Slashdot Mirror


Open Compute Project Comes Under Fire

judgecorp writes: The Open Compute Project, the Facebook-backed effort to create low-cost open source hardware for data centers has come under fire for a slack testing regime. The criticism was first aired at The Register where an anonymous test engineer described the project's testing as a "complete and total joke." The founding director of the project, Cole Crawford has penned an open letter in reply. The issue seems to be that the testing for standard highly-reliable hardware used by telcos and the like is very thorough and expensive. Some want the OCP to use more rigorous testing to replicate that level of reliability. Crawford argues that web-scale data centers are designed to cope with hardware failures, and "Tier 1" reliability would be a waste of effort.

6 of 86 comments (clear)

  1. Smells like astroturf. by An+Ominous+Coward · · Score: 3, Insightful

    Probably Cisco trolling against a movement that's going to put them out of business.

    Sooner the better, I say.

  2. Cheap hardware. Smart Software by biojayc · · Score: 5, Insightful

    You don't need expensive hardware to run datacenters. You need cheap commodity hardware with smart software on top. Just ask Google or Facebook.

  3. Saying you test is easy. by digsbo · · Score: 4, Insightful

    But testing well is really, really hard. And expensive, especially for data center scenarios.
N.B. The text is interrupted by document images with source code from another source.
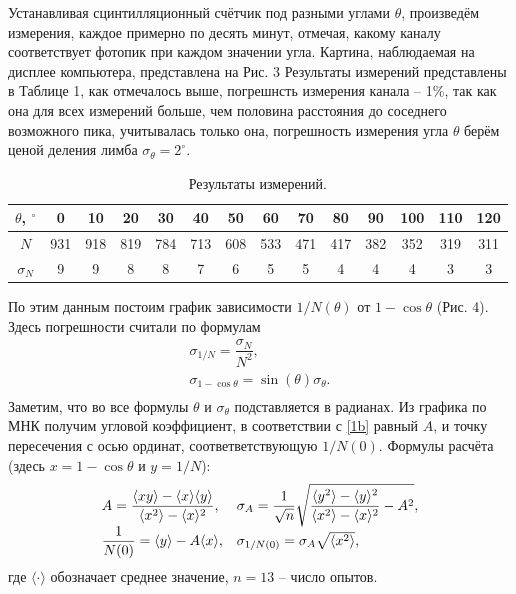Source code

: \documentclass[a4paper, 12pt]{article}%
\begin{document}
Устанавливая сцинтилляционный счётчик под разными углами $\theta$, произведём измерения, каждое примерно по десять минут, отмечая, какому каналу соответствует фотопик при каждом значении угла. Картина, наблюдаемая на дисплее компьютера, представлена на Рис. 3
Результаты измерений представлены в Таблице 1, как отмечалось выше, погрешнсть измерения канала -- 1\%, так как она для всех измерений больше, чем половина расстояния до соседнего возможного пика, учитывалась только она, погрешность измерения угла $\theta$ берём ценой деления лимба $\sigma_\theta = 2^\circ$.
\begin{table}[h]
\begin{tabular}{|c|c|c|c|c|c|c|c|c|c|c|c|c|c|}
\hline
$\theta$, $^\circ$ & 0   & 10  & 20  & 30  & 40  & 50  & 60  & 70  & 80  & 90  & 100 & 110 & 120 \\ \hline
$N$                & 931 & 918 & 819 & 784 & 713 & 608 & 533 & 471 & 417 & 382 & 352 & 319 & 311 \\ \hline
$\sigma_N$         & 9   & 9   & 8   & 8   & 7   & 6   & 5   & 5   & 4   & 4   & 4   & 3   & 3   \\ \hline
\end{tabular}
\centering
\caption{Результаты измерений.}
\end{table}
По этим данным постоим график зависимости $1/N(\theta)$ от $1-\cos \theta$ (Рис. 4). Здесь погрешности считали по формулам
\[\begin{array}{l}
\sigma_{1/N} = \dfrac{\sigma_N}{N^2},\\
\sigma_{1-\cos \theta} = \sin(\theta) \sigma_\theta.\\
\end{array}\]
Заметим, что во все формулы $\theta$ и $\sigma_\theta$ подставляется в радианах. Из графика по МНК получим угловой коэффициент, в соответствии с \eqref{1b} равный $A$, и точку пересечения с осью ординат, соответветствующую $1/N(0)$. Формулы расчёта (здесь $x = 1 -\cos\theta$ и $y = 1/N$):
\[\begin{array}{l l}
A = \dfrac{\langle xy \rangle - \langle x \rangle \langle y \rangle}{\langle x^2 \rangle - \langle x \rangle^2}, & \sigma_A = \dfrac{1}{\sqrt{n}}\sqrt{\dfrac{\langle y^2 \rangle - \langle y \rangle^2}{\langle x^2 \rangle - \langle x \rangle^2} - A^2},\\
\dfrac{1}{N(0)} = \langle y \rangle - A \langle x \rangle, & \sigma_{1/N(0)} = \sigma_A \sqrt{\langle x^2\rangle},\\
\end{array}\]
где $\langle \cdot \rangle$ обозначает среднее значение, $n = 13$ -- число опытов.
\end{document}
If you haven't put it in an oven and observed the effects, it's not tested for telco data centers.

  4. Isn't this expected? by fuzzyfuzzyfungus · · Score: 4, Insightful

    I don't know if it's a good idea or not(probably depends on who you are, and I'm sure that there will be some people who chose incorrectly); but is it really a surprise that OCP would be doing their testing on the cheap 'n cheerful side of things?
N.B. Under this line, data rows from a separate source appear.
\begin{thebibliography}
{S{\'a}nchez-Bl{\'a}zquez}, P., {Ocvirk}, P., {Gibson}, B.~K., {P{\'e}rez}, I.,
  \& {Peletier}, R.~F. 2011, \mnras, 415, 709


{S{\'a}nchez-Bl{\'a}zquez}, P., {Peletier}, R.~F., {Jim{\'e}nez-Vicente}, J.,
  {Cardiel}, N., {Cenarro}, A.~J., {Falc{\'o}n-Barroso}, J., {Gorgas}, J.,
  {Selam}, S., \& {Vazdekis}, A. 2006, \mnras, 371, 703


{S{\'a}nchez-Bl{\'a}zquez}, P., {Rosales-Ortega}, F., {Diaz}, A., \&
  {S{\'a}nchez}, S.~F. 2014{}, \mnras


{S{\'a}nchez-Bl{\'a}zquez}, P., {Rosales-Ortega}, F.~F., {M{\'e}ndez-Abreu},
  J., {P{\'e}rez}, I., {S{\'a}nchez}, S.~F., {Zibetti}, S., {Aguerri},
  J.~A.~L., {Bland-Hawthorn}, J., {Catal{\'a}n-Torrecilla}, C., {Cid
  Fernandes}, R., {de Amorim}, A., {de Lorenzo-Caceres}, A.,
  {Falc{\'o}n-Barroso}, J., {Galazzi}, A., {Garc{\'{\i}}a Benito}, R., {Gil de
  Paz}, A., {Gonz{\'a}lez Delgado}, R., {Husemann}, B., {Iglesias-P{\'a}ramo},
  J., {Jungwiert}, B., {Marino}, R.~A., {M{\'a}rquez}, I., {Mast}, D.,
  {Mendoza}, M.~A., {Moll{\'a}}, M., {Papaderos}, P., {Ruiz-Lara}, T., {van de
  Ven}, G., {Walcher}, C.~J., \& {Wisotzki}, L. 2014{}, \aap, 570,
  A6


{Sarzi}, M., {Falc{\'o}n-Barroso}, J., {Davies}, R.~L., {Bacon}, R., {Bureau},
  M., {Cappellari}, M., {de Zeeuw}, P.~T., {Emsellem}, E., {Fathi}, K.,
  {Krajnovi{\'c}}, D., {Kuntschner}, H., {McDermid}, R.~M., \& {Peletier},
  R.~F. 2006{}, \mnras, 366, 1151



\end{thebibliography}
    It was my understanding that their premise, from the beginning, was that existing hardware vendors were excessively focused on adding costly, thermally demanding, and often proprietary, features at the hardware level that were unnecessary if you were willing to compensate for their absence in your software design.

    There is obviously some level of reliability below which no compensation at the software level is possible(if you can't run the algorithm for detecting errors because it keeps glitching out, it's probably not going to work); but the impression they always conveyed was that many of the more sophisticated reliability mechanisms are really features aimed at people who are substantially less able to cope with failure; and are therefore willing to pay substantially more for hardware that can invisibly paper over a variety of moderately serious failures and allow the software on top to run without incident; rather than buying lots of cheap hardware that has a risk of going down in a screaming heap.

    So long as nobody gets any stupid optimistic ideas, I don't really see the issue. Sure, if Facebook were about sending men to mars, they should seriously consider having three CPUs running in lockstep and voting on all operations and so on; but this project is about delivering as many ad impressions per dollar as possible; no reason to get worked up over the occasional glitch.

  5. 5 9's by The+Raven · · Score: 4, Insightful

    I'm gonna side with OCP on this one. It is far more economical to deal with reliability via redundancy than it is via expensive parts. This is why we use RAID rather than speccing our drives to last 10 years minimum. All the big players in the datacenter market have put thousands of hours each into designing systems tolerant of missing parts.

    The downside is that writing custom stacks tolerant of missing pieces is fucking hard and a huge up-front investment for a company. Most off-the-shelf software does not have that level of redundancy and fault tolerance baked in already. This means that for many small to medium sized deployments it's cheaper to buy a really expensive fault tolerant rack of servers and run your off-the-shelf software on it than it is to buy into OCP with inexpensive hardware that's more open to failure, because your software is NOT open to failure.

    Different strokes for different folks and all. Use the right tool for the job. And OCP was made by companies with massive data farms to fit their needs... and their needs are probably not your needs.

    --
    "I will trust Google to 'do no evil' until the founders no longer run it." Hello Alphabet.
  6. Be highly available in software, not hardware by poopie · · Score: 4, Insightful

    I suspect open compute project welcomes additional testing resources for the benefit of everyone... as long as it doesn't involve an oppressive amount of process that simply serve to slow down progress.

    But... Web scale IS different, so I can't blame the main sponsors for not prioritizing what isn't as important to them. Once you accept that ALL hardware fails, and that you can either pay more for more reliable hardware, or you can develop better software architecture to handle failures, you look at things differently. Spend your money once on good software engineering, instead of over and over on every server.